This is odd - for some reason my post did not get published. I wrote this on the 30th of August:
So, for the past week or so, we've really been racking our brains, trying to really find the root cause of the issue you're seeing. We really had a hard time, as no-one else has ever reported, nor have we ever seen anything like it ourselves.
Today, we finally cracked it, and it is indeed a bug (or to be more specific, it's actually a combination of about several separate bugs) in our Firmware, which only ever comes to light in a rare edge case. At first, we were almost certain that the issue that triggers the failure was the short 3 second interval! However, we found that while this can help bring the issue to light, it’s not actually the root cause.
We did find that this is the reason why you saw this problem, and no-one else has reported anything similar:
- you’re running a sunrise timelapse.
- your ISO day limit was 100
- your cameras NEXT step after ISO 100 would have been a full stop (Lo 1.0), not 1/3rd of a stop!
The 5D Mark IV is by no means a seldom camera, nor is it odd to want to use the lowest native ISO as the limit, though our default limit is the very lowest value - Lo 1.0 or ISO 50 equivalent, so I guess there’s just not that many of our customers shooting sunrises AND changing the default ISO limit. So thank you for reporting this odd case with all these details.
A bug in our firmware remembered the last “NEXT step”, which is never a problem, except when that last next step is different than the actual next step. This is what caused the 1.3EV jump down instead of 0.3EV when the Unleashed finished ramping ISO, and started with the aperture. We implemented it so that want to ramp by 0.3 stops, then check each of the three settings in a row whether we can and want to ramp this setting and by how much. If yes we then check whether we SHOULD (ie check the day limit)and should ramp this setting,. on sunrise, we check ISO first, and realise we can't ramp by 0.3, but only by 1.0 stops. Then we realise that we're at the limit, so we don't ramp iso and move onto aperture. We find out we can ramp 0.3, it's OK to do so, so we do that. Unfortunately, due to the aforementioned bug, we checked whether one value is greater than or equal to another, instead of just greater than, so even after applying the 0.3 stop change to aperture, the two values were then equal, so we also ramped the 1.0 stops from ISO, which we still remembered due to another bug. So this explains the big dip when you reached the ISO limit.

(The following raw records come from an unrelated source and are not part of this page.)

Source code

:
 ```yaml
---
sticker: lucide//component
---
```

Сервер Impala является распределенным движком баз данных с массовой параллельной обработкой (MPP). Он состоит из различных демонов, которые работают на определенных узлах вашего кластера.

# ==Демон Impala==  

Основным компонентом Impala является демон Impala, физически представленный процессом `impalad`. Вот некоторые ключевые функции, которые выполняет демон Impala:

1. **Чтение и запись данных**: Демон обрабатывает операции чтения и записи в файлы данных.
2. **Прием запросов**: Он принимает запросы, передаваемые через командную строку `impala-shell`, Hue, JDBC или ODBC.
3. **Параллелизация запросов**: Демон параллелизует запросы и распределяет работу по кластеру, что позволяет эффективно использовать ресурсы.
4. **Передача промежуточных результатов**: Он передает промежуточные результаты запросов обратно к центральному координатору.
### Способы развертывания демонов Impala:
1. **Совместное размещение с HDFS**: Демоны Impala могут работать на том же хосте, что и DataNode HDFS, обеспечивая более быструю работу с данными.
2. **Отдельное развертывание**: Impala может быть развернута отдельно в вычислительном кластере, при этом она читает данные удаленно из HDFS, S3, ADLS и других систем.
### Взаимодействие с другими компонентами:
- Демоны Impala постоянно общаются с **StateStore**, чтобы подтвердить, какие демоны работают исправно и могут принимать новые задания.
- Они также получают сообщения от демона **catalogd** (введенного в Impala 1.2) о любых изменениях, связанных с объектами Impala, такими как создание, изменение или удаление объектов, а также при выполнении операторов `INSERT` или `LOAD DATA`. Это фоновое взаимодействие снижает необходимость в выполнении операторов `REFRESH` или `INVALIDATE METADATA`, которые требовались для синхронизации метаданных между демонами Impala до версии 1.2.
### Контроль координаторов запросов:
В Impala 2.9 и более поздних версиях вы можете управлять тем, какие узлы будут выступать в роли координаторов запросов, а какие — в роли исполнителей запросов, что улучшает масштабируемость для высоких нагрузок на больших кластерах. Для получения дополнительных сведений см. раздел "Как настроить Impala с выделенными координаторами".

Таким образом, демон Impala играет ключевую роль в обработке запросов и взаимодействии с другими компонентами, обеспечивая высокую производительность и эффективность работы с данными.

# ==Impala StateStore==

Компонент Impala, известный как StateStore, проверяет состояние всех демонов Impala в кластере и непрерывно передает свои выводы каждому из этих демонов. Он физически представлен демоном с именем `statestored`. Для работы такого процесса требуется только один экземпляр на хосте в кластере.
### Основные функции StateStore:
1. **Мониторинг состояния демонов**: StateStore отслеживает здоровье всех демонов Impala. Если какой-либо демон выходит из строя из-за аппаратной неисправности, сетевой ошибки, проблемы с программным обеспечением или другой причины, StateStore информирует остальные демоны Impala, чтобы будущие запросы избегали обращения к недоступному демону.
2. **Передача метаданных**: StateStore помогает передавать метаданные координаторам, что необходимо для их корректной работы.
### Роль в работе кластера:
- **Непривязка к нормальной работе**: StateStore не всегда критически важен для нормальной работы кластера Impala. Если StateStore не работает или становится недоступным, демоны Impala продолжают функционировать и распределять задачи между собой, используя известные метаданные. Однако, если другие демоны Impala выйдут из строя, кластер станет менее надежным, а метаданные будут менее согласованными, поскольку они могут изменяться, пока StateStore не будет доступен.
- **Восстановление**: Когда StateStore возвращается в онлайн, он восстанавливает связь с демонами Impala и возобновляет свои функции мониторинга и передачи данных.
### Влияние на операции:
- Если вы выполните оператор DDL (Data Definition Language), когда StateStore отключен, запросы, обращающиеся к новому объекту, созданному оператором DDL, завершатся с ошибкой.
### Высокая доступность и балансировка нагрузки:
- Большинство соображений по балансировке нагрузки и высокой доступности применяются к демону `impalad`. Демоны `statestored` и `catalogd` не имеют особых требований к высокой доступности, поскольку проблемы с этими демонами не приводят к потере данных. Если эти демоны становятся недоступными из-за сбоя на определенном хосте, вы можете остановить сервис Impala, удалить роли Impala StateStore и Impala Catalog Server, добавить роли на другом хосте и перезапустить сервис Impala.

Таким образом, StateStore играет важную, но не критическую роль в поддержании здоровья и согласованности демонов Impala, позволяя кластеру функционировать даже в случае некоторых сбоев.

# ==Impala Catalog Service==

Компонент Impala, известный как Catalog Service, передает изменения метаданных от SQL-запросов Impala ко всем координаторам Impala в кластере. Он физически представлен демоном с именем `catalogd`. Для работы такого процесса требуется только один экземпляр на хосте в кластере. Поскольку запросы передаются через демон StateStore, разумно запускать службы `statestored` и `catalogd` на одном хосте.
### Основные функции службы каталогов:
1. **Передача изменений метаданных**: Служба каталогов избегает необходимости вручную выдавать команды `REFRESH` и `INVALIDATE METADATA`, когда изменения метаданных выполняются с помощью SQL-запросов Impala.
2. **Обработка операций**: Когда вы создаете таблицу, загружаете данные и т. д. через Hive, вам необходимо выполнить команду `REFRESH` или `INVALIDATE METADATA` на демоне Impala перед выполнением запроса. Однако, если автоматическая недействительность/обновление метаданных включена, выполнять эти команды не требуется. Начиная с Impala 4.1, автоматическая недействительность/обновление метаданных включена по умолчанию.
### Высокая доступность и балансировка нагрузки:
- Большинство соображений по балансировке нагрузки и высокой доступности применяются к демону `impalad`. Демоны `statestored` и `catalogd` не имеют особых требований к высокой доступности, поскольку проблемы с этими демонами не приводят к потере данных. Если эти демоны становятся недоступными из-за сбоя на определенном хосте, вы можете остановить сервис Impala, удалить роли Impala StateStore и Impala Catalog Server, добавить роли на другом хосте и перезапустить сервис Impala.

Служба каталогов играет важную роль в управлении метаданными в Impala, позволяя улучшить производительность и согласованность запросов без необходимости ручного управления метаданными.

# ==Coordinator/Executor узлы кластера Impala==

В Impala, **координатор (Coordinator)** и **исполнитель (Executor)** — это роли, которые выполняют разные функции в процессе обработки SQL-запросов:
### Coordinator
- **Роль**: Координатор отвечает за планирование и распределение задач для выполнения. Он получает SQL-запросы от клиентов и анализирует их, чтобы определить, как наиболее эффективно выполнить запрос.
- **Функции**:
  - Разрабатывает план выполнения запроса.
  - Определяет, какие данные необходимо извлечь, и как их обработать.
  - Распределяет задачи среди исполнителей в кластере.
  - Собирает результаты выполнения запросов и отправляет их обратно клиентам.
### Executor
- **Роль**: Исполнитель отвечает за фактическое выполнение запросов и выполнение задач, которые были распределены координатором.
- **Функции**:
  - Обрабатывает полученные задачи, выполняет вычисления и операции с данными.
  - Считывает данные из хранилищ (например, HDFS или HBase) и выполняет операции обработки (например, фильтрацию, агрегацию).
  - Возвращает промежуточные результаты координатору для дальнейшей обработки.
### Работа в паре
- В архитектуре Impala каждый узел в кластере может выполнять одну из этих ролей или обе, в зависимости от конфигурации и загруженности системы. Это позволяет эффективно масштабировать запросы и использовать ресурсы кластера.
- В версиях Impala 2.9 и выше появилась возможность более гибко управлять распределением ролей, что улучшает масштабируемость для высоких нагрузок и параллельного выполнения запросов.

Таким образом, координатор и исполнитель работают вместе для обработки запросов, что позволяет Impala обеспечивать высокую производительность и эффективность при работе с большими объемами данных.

Then, another bug comes into play, which creates the spikes. We made all parts of our implementation as independent of each other as possible - the input for the calculation, the calculation itself including determining which settings to change, and then actually changing the settings happens quite independently, also from the interval itself. This does allow for short intervals, that might cause us to miss an opportunity of changing settings before the next picture is taken. After the calculation, we save how many EV steps are remaining to adjust by, then after adjusting, subtract how many steps we DID adjust by, and save how many steps are remaining that we’ll need to adjust by next time. Unfortunately our bug reset this “remaining” value to 0, and when we got the confirmation by how much we did adjust, we’d suddenly have a remaining value in the opposite direction of the one we’re actually ramping in. We only do the next calculation when the threshold is passed, and that’s why there’s the spike upward, only each time we actually want to ramp downward. Its 1 full stop because of the first bug our “remaining” value was reset to 0, then 0- (-1.3EV) = +1.3EV, and when we wanted to adjust by -0.3EV, we added the two together and got +1.0EV. on the next photo we do ramp down again, and because of the first bug, it’s by 1.3EV again, luckily getting back to our desired value.
This repeats on each adjustment.
We’ve implemented the fix, and will be releasing a new firmware version soon.
That said, while a short interval not uncommon for certain timelapses, and while you're of course allowed to be creative in whatever way you like, I just wanted to note that it is very, very uncommon for holy grail timelapses. So I wanted to offer an idea on how to "save" your ruined timelapses: You could simply ignore 2 out of 3 images, resulting in a 9s interval which is close to the much more commonly used 10s interval. Then make sure you always delete the two over exposed images where the each of those "spikes" in the graph are. This might result in the odd 6 or 3 second difference between two frames, instead of the usual 9s but that should not be be visible in the final result. I think it would be quite easy to do in LRTimelapse, where you can easily spot the problematic two pictures.
Nonetheless, sorry again for the trouble, and thanks for the detailed report and helping us find these hidden bugs.
Founder & CEO of Foolography, Hardware & Firmware developer.